**WHAT IS NEEDED:**
Without the pictures, reproduce the entries below exactly.
[LISTED RECORDS Boundary: Start]
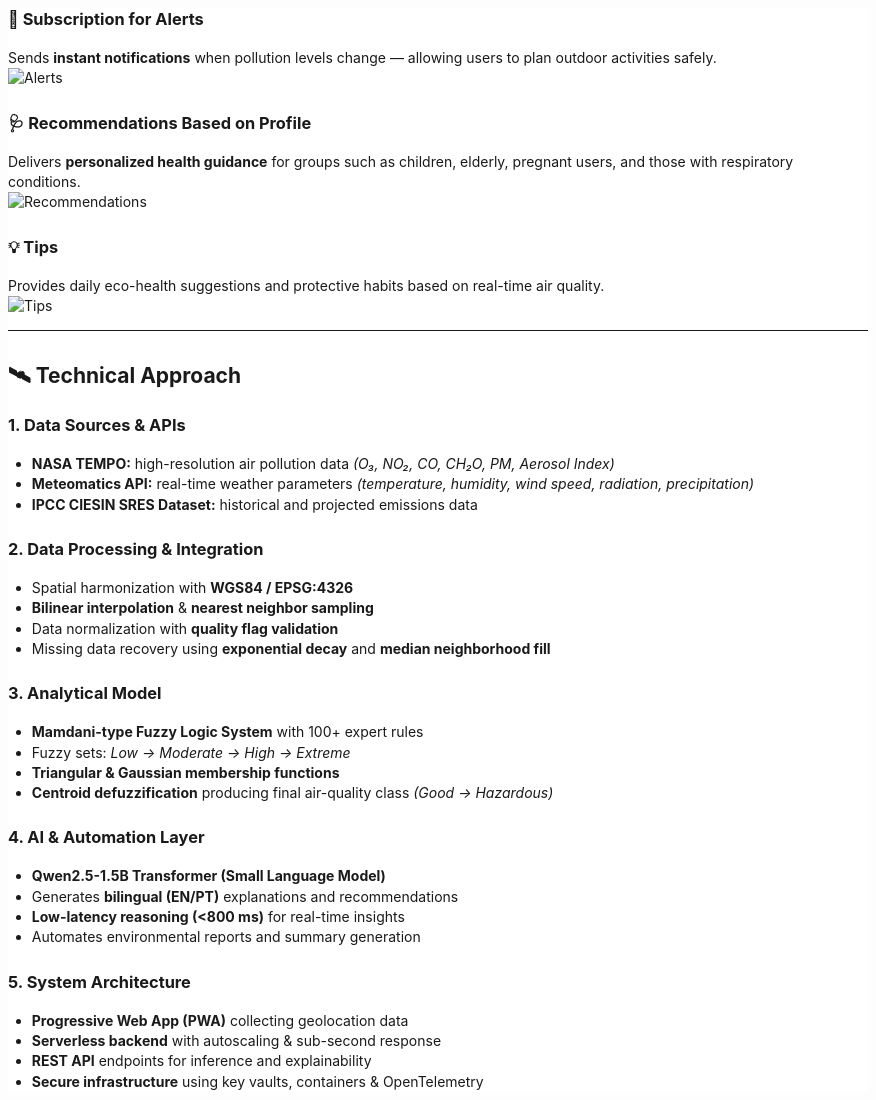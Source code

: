 ### 🔔 **Subscription for Alerts**
Sends **instant notifications** when pollution levels change — allowing users to plan outdoor activities safely.  
![Alerts](upload_image.22:55:28.339432)

### 🩺 **Recommendations Based on Profile**
Delivers **personalized health guidance** for groups such as children, elderly, pregnant users, and those with respiratory conditions.  
![Recommendations](upload_image.22:53:10.867016)

### 💡 **Tips**
Provides daily eco-health suggestions and protective habits based on real-time air quality.  
![Tips](upload_image.22:57:08.222013)

---

## 🛰️ Technical Approach

### 1. **Data Sources & APIs**
- **NASA TEMPO:** high-resolution air pollution data *(O₃, NO₂, CO, CH₂O, PM, Aerosol Index)*  
- **Meteomatics API:** real-time weather parameters *(temperature, humidity, wind speed, radiation, precipitation)*  
- **IPCC CIESIN SRES Dataset:** historical and projected emissions data  

### 2. **Data Processing & Integration**
- Spatial harmonization with **WGS84 / EPSG:4326**  
- **Bilinear interpolation** & **nearest neighbor sampling**  
- Data normalization with **quality flag validation**  
- Missing data recovery using **exponential decay** and **median neighborhood fill**  

### 3. **Analytical Model**
- **Mamdani-type Fuzzy Logic System** with 100+ expert rules  
- Fuzzy sets: *Low → Moderate → High → Extreme*  
- **Triangular & Gaussian membership functions**  
- **Centroid defuzzification** producing final air-quality class *(Good → Hazardous)*  

### 4. **AI & Automation Layer**
- **Qwen2.5-1.5B Transformer (Small Language Model)**  
- Generates **bilingual (EN/PT)** explanations and recommendations  
- **Low-latency reasoning (<800 ms)** for real-time insights  
- Automates environmental reports and summary generation  

### 5. **System Architecture**
- **Progressive Web App (PWA)** collecting geolocation data  
- **Serverless backend** with autoscaling & sub-second response  
- **REST API** endpoints for inference and explainability  
- **Secure infrastructure** using key vaults, containers & OpenTelemetry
[LISTED RECORDS Boundary: End]
**EXERCISE SOLUTION:**
Source code

: ### 🔔 **Subscription for Alerts**
Sends **instant notifications** when pollution levels change — allowing users to plan outdoor activities safely.  
![Alerts](upload_image.22:55:28.339432)

### 🩺 **Recommendations Based on Profile**
Delivers **personalized health guidance** for groups such as children, elderly, pregnant users, and those with respiratory conditions.  
![Recommendations](upload_image.22:53:10.867016)

### 💡 **Tips**
Provides daily eco-health suggestions and protective habits based on real-time air quality.  
![Tips](upload_image.22:57:08.222013)

---

## 🛰️ Technical Approach

### 1. **Data Sources & APIs**
- **NASA TEMPO:** high-resolution air pollution data *(O₃, NO₂, CO, CH₂O, PM, Aerosol Index)*  
- **Meteomatics API:** real-time weather parameters *(temperature, humidity, wind speed, radiation, precipitation)*  
- **IPCC CIESIN SRES Dataset:** historical and projected emissions data  

### 2. **Data Processing & Integration**
- Spatial harmonization with **WGS84 / EPSG:4326**  
- **Bilinear interpolation** & **nearest neighbor sampling**  
- Data normalization with **quality flag validation**  
- Missing data recovery using **exponential decay** and **median neighborhood fill**  

### 3. **Analytical Model**
- **Mamdani-type Fuzzy Logic System** with 100+ expert rules  
- Fuzzy sets: *Low → Moderate → High → Extreme*  
- **Triangular & Gaussian membership functions**  
- **Centroid defuzzification** producing final air-quality class *(Good → Hazardous)*  

### 4. **AI & Automation Layer**
- **Qwen2.5-1.5B Transformer (Small Language Model)**  
- Generates **bilingual (EN/PT)** explanations and recommendations  
- **Low-latency reasoning (<800 ms)** for real-time insights  
- Automates environmental reports and summary generation  

### 5. **System Architecture**
- **Progressive Web App (PWA)** collecting geolocation data  
- **Serverless backend** with autoscaling & sub-second response  
- **REST API** endpoints for inference and explainability  
- **Secure infrastructure** using key vaults, containers & OpenTelemetry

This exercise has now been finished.